18.09.2020 – 16.56 – Come settore d’attività, quello dei cosiddetti Enti del Terzo Settore (ETS) identifica generalmente enti privati (riconosciuti o non riconosciuti), con o senza personalità giuridica, che svolgono in via esclusiva o principale una o più attività di interesse generale in forma di azione volontaria o di erogazione gratuita di denaro, beni o servizi. In effetti, viene considerata Ente del Terzo Settore ogni realtà organizzativa costituita per il perseguimento di finalità civiche, solidaristiche e di utilità sociale, senza scopo di lucro; con la firma del Ministro del lavoro Nunzia Catalfo arrivano ora nuove disposizioni.

Novità introdotte nel Terzo settore. A seguito già della riforma del Terzo settore con il Decreto Legislativo 3 luglio 2017, numero 117, nuove regole sono state stabilite attraverso il Codice del Terzo Settore (CTS), tra cui la costituzione di un Registro Unico Nazionale del Terzo Settore (RUNTS) che ha lo scopo di dare pubblicità all’esistenza di ogni ente del terzo settore stesso e ad alcuni dati fondamentali riguardanti la sua struttura e attività.
In via definitiva, lo scorso 10 settembre 2020, dopo l’esame finale della Conferenza Stato-Regioni, il Ministro del Lavoro e delle Politiche Sociali, Nunzia Catalfo, ha firmato il decreto attuativo proprio del Registro Unico Nazionale, sottolineando che “Si tratta di un passo avanti decisivo per l’attuazione della riforma”.

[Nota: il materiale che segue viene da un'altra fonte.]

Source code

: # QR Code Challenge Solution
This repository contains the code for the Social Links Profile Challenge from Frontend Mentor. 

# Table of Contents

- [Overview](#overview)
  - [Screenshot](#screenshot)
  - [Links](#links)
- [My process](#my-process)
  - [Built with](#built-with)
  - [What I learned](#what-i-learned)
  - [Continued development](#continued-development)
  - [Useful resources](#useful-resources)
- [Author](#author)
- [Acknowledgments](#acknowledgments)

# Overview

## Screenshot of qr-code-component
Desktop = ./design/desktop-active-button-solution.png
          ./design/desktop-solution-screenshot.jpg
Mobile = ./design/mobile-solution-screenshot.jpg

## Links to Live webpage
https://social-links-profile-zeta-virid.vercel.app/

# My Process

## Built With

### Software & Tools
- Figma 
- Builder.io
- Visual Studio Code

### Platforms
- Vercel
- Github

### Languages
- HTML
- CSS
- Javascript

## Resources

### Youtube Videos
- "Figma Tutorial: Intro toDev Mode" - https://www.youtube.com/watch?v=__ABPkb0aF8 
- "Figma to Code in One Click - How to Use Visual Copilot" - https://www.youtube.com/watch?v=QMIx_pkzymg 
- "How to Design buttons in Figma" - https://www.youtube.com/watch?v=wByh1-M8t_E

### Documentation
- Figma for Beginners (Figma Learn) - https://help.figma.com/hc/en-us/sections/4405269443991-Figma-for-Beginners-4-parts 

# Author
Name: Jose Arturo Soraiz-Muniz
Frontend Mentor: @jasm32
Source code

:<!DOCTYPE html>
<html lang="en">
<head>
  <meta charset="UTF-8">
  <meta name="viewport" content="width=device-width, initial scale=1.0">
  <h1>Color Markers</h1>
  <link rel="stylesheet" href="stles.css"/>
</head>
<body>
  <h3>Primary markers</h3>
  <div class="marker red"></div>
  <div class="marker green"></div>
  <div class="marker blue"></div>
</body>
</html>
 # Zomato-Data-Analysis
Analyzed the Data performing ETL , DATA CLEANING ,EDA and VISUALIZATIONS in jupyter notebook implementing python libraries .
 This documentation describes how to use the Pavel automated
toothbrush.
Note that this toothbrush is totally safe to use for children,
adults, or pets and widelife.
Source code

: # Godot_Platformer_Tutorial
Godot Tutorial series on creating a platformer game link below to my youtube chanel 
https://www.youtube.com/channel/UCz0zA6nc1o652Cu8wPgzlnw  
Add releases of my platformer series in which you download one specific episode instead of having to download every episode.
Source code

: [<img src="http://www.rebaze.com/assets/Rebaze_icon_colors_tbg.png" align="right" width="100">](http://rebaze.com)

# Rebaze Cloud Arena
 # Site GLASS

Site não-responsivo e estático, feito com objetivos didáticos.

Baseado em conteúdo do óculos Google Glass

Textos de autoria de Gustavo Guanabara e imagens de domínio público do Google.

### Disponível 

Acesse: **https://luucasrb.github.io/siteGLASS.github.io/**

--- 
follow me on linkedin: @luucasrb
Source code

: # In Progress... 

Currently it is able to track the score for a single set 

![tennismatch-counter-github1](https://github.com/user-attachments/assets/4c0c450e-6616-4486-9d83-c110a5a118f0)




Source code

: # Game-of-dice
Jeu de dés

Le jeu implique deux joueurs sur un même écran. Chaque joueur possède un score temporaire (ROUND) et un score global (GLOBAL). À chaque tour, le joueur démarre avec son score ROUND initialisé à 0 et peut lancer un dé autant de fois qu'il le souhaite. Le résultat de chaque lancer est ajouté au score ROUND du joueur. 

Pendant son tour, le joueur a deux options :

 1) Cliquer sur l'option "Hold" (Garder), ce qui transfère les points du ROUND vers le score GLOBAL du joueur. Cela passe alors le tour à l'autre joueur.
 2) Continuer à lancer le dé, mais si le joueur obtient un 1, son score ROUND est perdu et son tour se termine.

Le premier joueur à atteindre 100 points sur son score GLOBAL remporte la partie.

Cosa prevede l’iscrizione al RUNTS? Dopo la riforma, sarà di fatto richiesta a tutti gli Enti del Terzo Settore l’iscrizione nel Registro Unico Nazionale. L’iscrizione nel RUNTS (riporta “cantiereterzosettore.it”) dà diritto ad accedere alle agevolazioni previste e dà la possibilità di stipulare convenzioni con amministrazioni pubbliche per lo svolgimento in favore di terzi di attività o servizi sociali di interesse generale (gli enti costituiti dopo il 3 agosto 2017 possono accedere a tale opportunità dopo 6 mesi dalla costituzione). Con l’introduzione del Registro Unico, gli enti organizzativi avranno le stesse condizioni e regole di accessibilità al regime di Enti Terzo Settore (ETS), con le medesime regole su tutto il territorio nazionale. Inoltre, nel Registro Unico (RUNTS), saranno riportati anche i rendiconti o i bilanci d’esercizio e il bilancio sociale. RUNTS si compone di sette sezioni per ogni tipologia di ETS:

  • Organizzazioni di volontariato (OdV);
  • Associazioni di promozione sociale (ApS);
  • Enti filantropici;
  • Imprese sociali, incluse le cooperative sociali;
  • Reti associative;
  • Società di mutuo soccorso;
  • Altri enti del terzo settore.

L’iter di iscrizione al RUNTS. Ai sensi dell’art. 54 del Codice del Terzo Settore, gli enti già iscritti negli appositi registri di ApS ed OdV esistenti saranno automaticamente trasmigrati (come un passaggio di dati tra i diversi sistemi di registrazione) nel RUNTS. Gli uffici competenti avranno un termine di 180 giorni per effettuare le attività di controllo dirette a verificare la sussistenza dei requisiti per l’iscrizione al RUNTS. I documenti mancanti richiesti dall’ufficio, dovranno essere forniti “entro il termine perentorio di 60 giorni”, pena mancata iscrizione dell’ente al RUNTS.
Decorsi i 60 giorni dalla presentazione delle rettifiche/integrazioni richieste dall’ufficio (o dalla domanda di iscrizione al RUNTS), se quest’ultimo non si esprime, la domanda si ritiene accolta (vale il “silenzio-assenso”). Per le domande d’iscrizione, i tempi si riducono invece a 30 giorni se l’atto costitutivo e lo statuto sono stati redatti in conformità a modelli standard previsti da reti associative ed approvati con decreto del ministero. Con molta probabilità, l’effettiva operatività del RUNTS non avverrà prima della prossima primavera 2021, stando all’art. 53, comma 2 del Codice del Terzo Settore che dispone: “Le Regioni e le province autonome entro 180 giorni dalla data di entrata in vigore del decreto – di cui al comma 1- disciplinano i procedimenti per l’emanazione dei provvedimenti di iscrizione e di cancellazione degli enti del Terzo settore; entro sei mesi dalla predisposizione della struttura informatica rendono operativo il Registro”.